- WORK ITEM -
Every record below is to be retyped exactly.

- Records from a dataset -
++++

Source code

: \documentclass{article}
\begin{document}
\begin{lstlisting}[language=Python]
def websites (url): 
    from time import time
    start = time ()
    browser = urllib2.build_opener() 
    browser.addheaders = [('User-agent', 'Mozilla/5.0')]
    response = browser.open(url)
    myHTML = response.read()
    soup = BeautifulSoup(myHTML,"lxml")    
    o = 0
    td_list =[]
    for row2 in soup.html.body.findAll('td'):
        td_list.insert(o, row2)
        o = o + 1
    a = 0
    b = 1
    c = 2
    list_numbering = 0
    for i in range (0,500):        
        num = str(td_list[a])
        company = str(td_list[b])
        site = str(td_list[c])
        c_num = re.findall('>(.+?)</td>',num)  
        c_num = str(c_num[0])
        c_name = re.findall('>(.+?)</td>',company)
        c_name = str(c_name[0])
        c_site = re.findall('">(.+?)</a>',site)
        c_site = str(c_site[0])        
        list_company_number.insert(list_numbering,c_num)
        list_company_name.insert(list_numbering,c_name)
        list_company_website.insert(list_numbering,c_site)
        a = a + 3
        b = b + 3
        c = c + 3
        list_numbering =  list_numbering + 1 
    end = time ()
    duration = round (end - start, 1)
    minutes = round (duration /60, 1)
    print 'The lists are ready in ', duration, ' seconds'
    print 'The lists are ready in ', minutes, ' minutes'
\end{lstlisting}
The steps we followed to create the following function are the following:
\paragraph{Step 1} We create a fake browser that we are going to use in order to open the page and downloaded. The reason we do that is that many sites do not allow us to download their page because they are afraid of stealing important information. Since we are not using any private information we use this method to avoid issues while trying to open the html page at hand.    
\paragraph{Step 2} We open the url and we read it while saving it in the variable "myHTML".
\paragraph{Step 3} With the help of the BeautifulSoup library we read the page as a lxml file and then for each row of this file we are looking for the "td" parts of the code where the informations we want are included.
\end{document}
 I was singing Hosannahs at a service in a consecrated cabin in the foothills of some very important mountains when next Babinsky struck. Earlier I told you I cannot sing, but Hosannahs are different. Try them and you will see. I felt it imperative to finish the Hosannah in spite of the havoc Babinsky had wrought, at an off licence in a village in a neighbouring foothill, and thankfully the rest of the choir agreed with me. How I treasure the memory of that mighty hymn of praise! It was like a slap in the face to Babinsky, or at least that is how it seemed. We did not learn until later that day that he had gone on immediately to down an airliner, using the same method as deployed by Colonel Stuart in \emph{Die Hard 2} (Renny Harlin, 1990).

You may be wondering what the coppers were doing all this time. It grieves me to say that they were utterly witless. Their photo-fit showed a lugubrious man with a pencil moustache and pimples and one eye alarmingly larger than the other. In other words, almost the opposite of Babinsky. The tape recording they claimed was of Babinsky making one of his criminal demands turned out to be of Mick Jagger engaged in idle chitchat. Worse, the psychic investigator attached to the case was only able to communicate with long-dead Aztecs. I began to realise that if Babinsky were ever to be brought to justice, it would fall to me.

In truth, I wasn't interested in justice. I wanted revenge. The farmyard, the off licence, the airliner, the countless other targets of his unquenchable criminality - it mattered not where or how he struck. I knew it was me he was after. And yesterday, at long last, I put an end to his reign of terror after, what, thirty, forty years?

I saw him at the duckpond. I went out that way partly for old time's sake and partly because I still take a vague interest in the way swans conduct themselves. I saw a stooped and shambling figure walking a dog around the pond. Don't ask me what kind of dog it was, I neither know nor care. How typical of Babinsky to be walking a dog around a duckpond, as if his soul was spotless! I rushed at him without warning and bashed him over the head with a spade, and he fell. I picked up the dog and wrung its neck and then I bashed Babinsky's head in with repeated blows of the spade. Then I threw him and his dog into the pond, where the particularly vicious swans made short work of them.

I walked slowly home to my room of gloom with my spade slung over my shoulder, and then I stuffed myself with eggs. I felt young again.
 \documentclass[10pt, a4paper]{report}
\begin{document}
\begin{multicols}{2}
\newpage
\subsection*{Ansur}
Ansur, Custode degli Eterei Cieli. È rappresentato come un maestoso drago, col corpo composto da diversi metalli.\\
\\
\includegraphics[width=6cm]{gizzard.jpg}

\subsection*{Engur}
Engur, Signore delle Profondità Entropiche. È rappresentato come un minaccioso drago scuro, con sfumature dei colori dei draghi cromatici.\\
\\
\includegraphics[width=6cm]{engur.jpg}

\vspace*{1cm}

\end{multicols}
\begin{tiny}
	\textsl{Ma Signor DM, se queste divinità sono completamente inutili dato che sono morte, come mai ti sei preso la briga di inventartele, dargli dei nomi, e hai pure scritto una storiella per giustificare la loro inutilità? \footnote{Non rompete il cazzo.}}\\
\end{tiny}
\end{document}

++++

- WRITTEN RESPONSE -
Source code

: \documentclass{article}
\begin{document}
\begin{lstlisting}[language=Python]
def websites (url): 
    from time import time
    start = time ()
    browser = urllib2.build_opener() 
    browser.addheaders = [('User-agent', 'Mozilla/5.0')]
    response = browser.open(url)
    myHTML = response.read()
    soup = BeautifulSoup(myHTML,"lxml")    
    o = 0
    td_list =[]
    for row2 in soup.html.body.findAll('td'):
        td_list.insert(o, row2)
        o = o + 1
    a = 0
    b = 1
    c = 2
    list_numbering = 0
    for i in range (0,500):        
        num = str(td_list[a])
        company = str(td_list[b])
        site = str(td_list[c])
        c_num = re.findall('>(.+?)</td>',num)  
        c_num = str(c_num[0])
        c_name = re.findall('>(.+?)</td>',company)
        c_name = str(c_name[0])
        c_site = re.findall('">(.+?)</a>',site)
        c_site = str(c_site[0])        
        list_company_number.insert(list_numbering,c_num)
        list_company_name.insert(list_numbering,c_name)
        list_company_website.insert(list_numbering,c_site)
        a = a + 3
        b = b + 3
        c = c + 3
        list_numbering =  list_numbering + 1 
    end = time ()
    duration = round (end - start, 1)
    minutes = round (duration /60, 1)
    print 'The lists are ready in ', duration, ' seconds'
    print 'The lists are ready in ', minutes, ' minutes'
\end{lstlisting}
The steps we followed to create the following function are the following:
\paragraph{Step 1} We create a fake browser that we are going to use in order to open the page and downloaded. The reason we do that is that many sites do not allow us to download their page because they are afraid of stealing important information. Since we are not using any private information we use this method to avoid issues while trying to open the html page at hand.    
\paragraph{Step 2} We open the url and we read it while saving it in the variable "myHTML".
\paragraph{Step 3} With the help of the BeautifulSoup library we read the page as a lxml file and then for each row of this file we are looking for the "td" parts of the code where the informations we want are included.
\end{document}
 I was singing Hosannahs at a service in a consecrated cabin in the foothills of some very important mountains when next Babinsky struck. Earlier I told you I cannot sing, but Hosannahs are different. Try them and you will see. I felt it imperative to finish the Hosannah in spite of the havoc Babinsky had wrought, at an off licence in a village in a neighbouring foothill, and thankfully the rest of the choir agreed with me. How I treasure the memory of that mighty hymn of praise! It was like a slap in the face to Babinsky, or at least that is how it seemed. We did not learn until later that day that he had gone on immediately to down an airliner, using the same method as deployed by Colonel Stuart in \emph{Die Hard 2} (Renny Harlin, 1990).

You may be wondering what the coppers were doing all this time. It grieves me to say that they were utterly witless. Their photo-fit showed a lugubrious man with a pencil moustache and pimples and one eye alarmingly larger than the other. In other words, almost the opposite of Babinsky. The tape recording they claimed was of Babinsky making one of his criminal demands turned out to be of Mick Jagger engaged in idle chitchat. Worse, the psychic investigator attached to the case was only able to communicate with long-dead Aztecs. I began to realise that if Babinsky were ever to be brought to justice, it would fall to me.

In truth, I wasn't interested in justice. I wanted revenge. The farmyard, the off licence, the airliner, the countless other targets of his unquenchable criminality - it mattered not where or how he struck. I knew it was me he was after. And yesterday, at long last, I put an end to his reign of terror after, what, thirty, forty years?

I saw him at the duckpond. I went out that way partly for old time's sake and partly because I still take a vague interest in the way swans conduct themselves. I saw a stooped and shambling figure walking a dog around the pond. Don't ask me what kind of dog it was, I neither know nor care. How typical of Babinsky to be walking a dog around a duckpond, as if his soul was spotless! I rushed at him without warning and bashed him over the head with a spade, and he fell. I picked up the dog and wrung its neck and then I bashed Babinsky's head in with repeated blows of the spade. Then I threw him and his dog into the pond, where the particularly vicious swans made short work of them.

I walked slowly home to my room of gloom with my spade slung over my shoulder, and then I stuffed myself with eggs. I felt young again.
 \documentclass[10pt, a4paper]{report}
\begin{document}
\begin{multicols}{2}
\newpage
\subsection*{Ansur}
Ansur, Custode degli Eterei Cieli. È rappresentato come un maestoso drago, col corpo composto da diversi metalli.\\
\\
\includegraphics[width=6cm]{gizzard.jpg}

\subsection*{Engur}
Engur, Signore delle Profondità Entropiche. È rappresentato come un minaccioso drago scuro, con sfumature dei colori dei draghi cromatici.\\
\\
\includegraphics[width=6cm]{engur.jpg}

\vspace*{1cm}

\end{multicols}
\begin{tiny}
	\textsl{Ma Signor DM, se queste divinità sono completamente inutili dato che sono morte, come mai ti sei preso la briga di inventartele, dargli dei nomi, e hai pure scritto una storiella per giustificare la loro inutilità? \footnote{Non rompete il cazzo.}}\\
\end{tiny}
\end{document}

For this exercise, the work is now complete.